As previously spoken in another blog post, sitting on the floor and working at the pc would be a better anatomical position than seating on a chair.
Why seating on the floor works better than sitting on a chair?
Sitting on a chair is not that comfortable, especially in the long term.
As a massage therapist, most of my clients are people who have cervical pain or suffer from headaches.
Sitting at a desk for so many hours does more damage than you may realise.
So, let’s start with the lower body portion.
Staying seated on a chair does direct pressure on the thigh, and by doing so, muscles like the hamstring and gluteus muscles get compressed.
By compressing this group of muscles, they get weak and stop functioning as they should.
In addition, direct pressure is also applied to the sciatica nerve, the main nerve of the lower body portion.
The piriformis often compresses the Sciatica nerve. This muscle runs beneath the Gluteus Max and connects the medial portion of the sacrum to the greater trochanter of the femur.
So, the deactivation of those muscles would then manifest itself when we try to walk or in any case extend the leg.
As the “firing pattern” blog post shows, the hamstring and gluteus max muscles are crucial in leg extension and help prevent lower back pain.
This is what happens to the muscle part of the lower body portion.
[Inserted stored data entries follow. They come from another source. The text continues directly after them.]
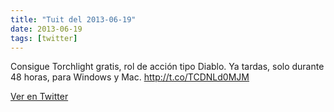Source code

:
 ```yaml
---
title: "Tuit del 2013-06-19"
date: 2013-06-19
tags: [twitter]
---
```


Consigue Torchlight gratis, rol de acción tipo Diablo. Ya tardas, solo durante 48 horas, para Windows y Mac. http://t.co/TCDNLd0MJM



[Ver en Twitter](https://twitter.com/i/web/status/347256025222623232)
But this is not the only issue the body faces with so many hours sitting on a chair.
There is more.
So sitting on a chair does limit the body’s movement.
The decline of the body’s movement creates a cascade of side effects, including mobility reduction in joints like the Hip, Ankle, Feet, and Thoracic.
As all those joints don’t move, there is also a diminish in the proprioception body/brain.
Another issue is the compensation of the stability joint over the mobility joint.
Indeed, when a mobility joint gets stiff, the stability joint above and below would try to compensate.
What’s a common finding pain-wise with sitting on a chair for long hours?
The prevalent finding is a sore neck.
The sore neck happens as the thoracic stuff up.
Indeed the lower cervical portion of the vertebrae, which are stability joints, try to compensate for the thoracic stiffness and, in the long term, would cause neck pain, shoulder pain and headaches.
Sitting on the floor can improve mobility.
Sitting on the floor can help improve your mobility by allowing you to move your body in many different ways without the need to stand up.
That movements are what your body needs as mobility exercises.
That movement is your body’s way of improving its posture.
Indeed, movement is a crucial component in pain prevention.
And this doesn’t happen on a chair.
How to switch habits?
As per all the habit changes, this has to be gradual and not radical.
So, start sitting on the floor for 1 hour a day.
Give yourself the time to adapt to the change.
Slowly you can incorporate more hours, but not in a row.
Maybe one hour in the morning and one in the afternoon.
Also, incorporate some standing time to sitting on the chair and floor.
Implement change, too, within your training.
If you go to the Gym and do a workout, start looking into more floor types of exercises.
Initially, sitting on the floor may experience some pain and discomfort, and that’s ok.
You are doing something new, and your body needs to adapt.